* **Source material**:
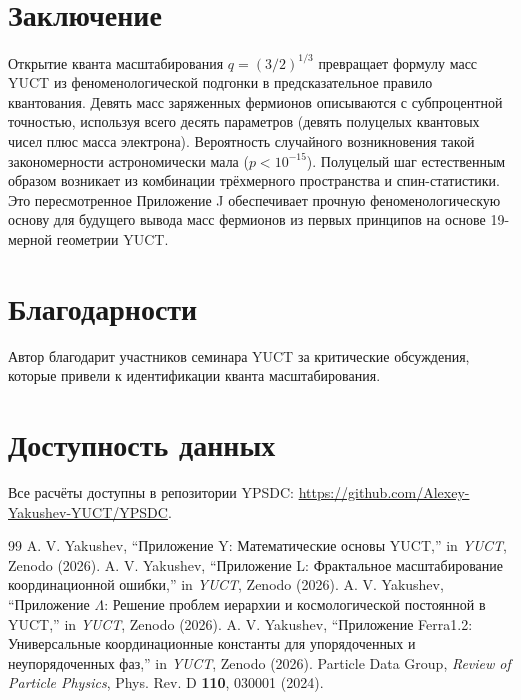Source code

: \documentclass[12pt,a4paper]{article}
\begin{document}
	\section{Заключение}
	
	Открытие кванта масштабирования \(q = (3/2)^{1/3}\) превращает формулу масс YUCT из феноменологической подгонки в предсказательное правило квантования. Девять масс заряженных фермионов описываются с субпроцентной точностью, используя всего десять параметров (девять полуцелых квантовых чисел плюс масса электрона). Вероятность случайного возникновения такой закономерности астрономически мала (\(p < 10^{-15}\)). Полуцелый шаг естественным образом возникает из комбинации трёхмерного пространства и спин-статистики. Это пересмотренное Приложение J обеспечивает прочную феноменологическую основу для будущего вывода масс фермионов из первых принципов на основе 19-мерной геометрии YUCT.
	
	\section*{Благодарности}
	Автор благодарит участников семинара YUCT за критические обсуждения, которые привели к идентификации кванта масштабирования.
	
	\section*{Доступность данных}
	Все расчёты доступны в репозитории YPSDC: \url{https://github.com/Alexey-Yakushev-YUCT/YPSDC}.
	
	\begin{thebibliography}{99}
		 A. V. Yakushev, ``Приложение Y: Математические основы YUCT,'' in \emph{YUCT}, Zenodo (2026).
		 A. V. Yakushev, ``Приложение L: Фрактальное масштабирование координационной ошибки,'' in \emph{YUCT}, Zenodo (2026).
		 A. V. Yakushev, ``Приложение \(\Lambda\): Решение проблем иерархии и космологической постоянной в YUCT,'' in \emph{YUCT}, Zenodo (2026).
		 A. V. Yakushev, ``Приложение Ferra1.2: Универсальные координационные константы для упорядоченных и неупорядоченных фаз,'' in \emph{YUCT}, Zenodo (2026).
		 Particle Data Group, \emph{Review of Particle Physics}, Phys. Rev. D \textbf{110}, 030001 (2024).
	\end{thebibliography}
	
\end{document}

--

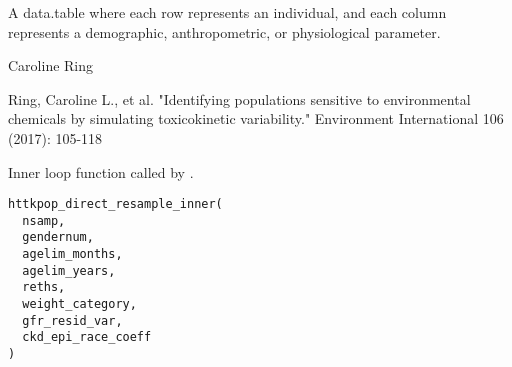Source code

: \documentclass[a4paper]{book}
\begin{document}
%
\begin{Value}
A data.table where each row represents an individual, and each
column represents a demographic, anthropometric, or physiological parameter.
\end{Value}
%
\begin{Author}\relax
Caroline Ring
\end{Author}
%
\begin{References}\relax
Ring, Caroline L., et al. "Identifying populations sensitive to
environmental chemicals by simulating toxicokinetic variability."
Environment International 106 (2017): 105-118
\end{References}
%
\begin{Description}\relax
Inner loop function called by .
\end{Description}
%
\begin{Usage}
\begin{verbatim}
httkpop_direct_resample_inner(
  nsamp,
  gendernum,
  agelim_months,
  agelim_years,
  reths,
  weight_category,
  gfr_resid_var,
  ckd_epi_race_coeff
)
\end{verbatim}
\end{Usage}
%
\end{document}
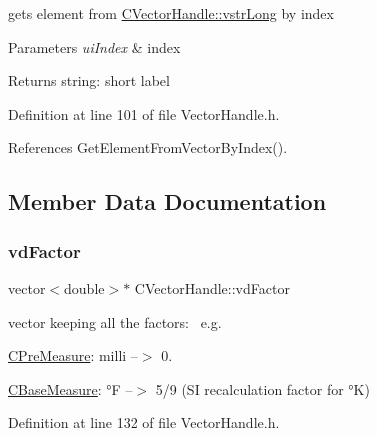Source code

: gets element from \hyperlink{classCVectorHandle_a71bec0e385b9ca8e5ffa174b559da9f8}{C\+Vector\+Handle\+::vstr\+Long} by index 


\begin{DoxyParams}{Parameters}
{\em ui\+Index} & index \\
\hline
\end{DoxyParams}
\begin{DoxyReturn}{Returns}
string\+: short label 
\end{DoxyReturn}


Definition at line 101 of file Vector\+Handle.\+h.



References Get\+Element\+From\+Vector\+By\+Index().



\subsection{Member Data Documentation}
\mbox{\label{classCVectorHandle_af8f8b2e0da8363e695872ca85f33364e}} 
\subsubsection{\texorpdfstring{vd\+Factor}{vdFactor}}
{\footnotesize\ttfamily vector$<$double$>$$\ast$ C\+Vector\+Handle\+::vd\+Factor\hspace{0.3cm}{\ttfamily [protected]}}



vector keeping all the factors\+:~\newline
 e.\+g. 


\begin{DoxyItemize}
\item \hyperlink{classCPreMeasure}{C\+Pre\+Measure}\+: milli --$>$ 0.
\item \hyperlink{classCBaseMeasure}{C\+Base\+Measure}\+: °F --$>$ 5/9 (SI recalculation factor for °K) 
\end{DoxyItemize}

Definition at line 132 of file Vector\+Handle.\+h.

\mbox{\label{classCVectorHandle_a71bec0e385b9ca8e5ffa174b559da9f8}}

--

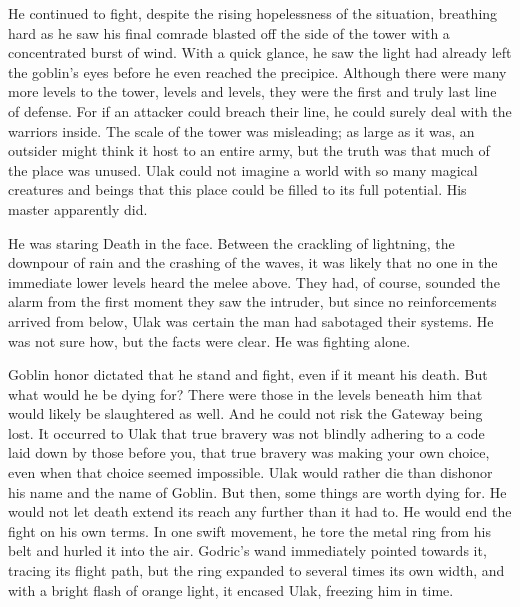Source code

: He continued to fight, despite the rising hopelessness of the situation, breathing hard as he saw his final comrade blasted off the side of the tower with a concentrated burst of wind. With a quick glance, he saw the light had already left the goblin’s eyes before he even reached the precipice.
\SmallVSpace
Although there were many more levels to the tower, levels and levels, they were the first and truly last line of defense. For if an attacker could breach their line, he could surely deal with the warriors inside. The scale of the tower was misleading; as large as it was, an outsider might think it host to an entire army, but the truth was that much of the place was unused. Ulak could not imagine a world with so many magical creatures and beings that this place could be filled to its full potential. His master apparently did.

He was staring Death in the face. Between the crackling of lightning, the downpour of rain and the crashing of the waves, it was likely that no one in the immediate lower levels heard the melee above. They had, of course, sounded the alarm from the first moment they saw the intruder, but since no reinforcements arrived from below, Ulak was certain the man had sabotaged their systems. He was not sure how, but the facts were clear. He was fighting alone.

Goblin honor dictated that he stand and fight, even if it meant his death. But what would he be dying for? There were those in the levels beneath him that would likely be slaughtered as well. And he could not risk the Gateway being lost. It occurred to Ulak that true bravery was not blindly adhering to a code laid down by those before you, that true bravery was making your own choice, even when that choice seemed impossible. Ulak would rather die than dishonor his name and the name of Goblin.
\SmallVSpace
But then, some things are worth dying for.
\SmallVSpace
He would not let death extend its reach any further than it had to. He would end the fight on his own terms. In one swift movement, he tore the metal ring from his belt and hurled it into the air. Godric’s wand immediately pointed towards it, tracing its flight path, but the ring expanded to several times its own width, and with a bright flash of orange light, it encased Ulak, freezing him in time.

* **Your objective**:
Every line in the records above with the string "References" in it should be shown.

* **Answer to the exercise**:
\begin{References}\relax
\end{References}
References Get\+Element\+From\+Vector\+By\+Index().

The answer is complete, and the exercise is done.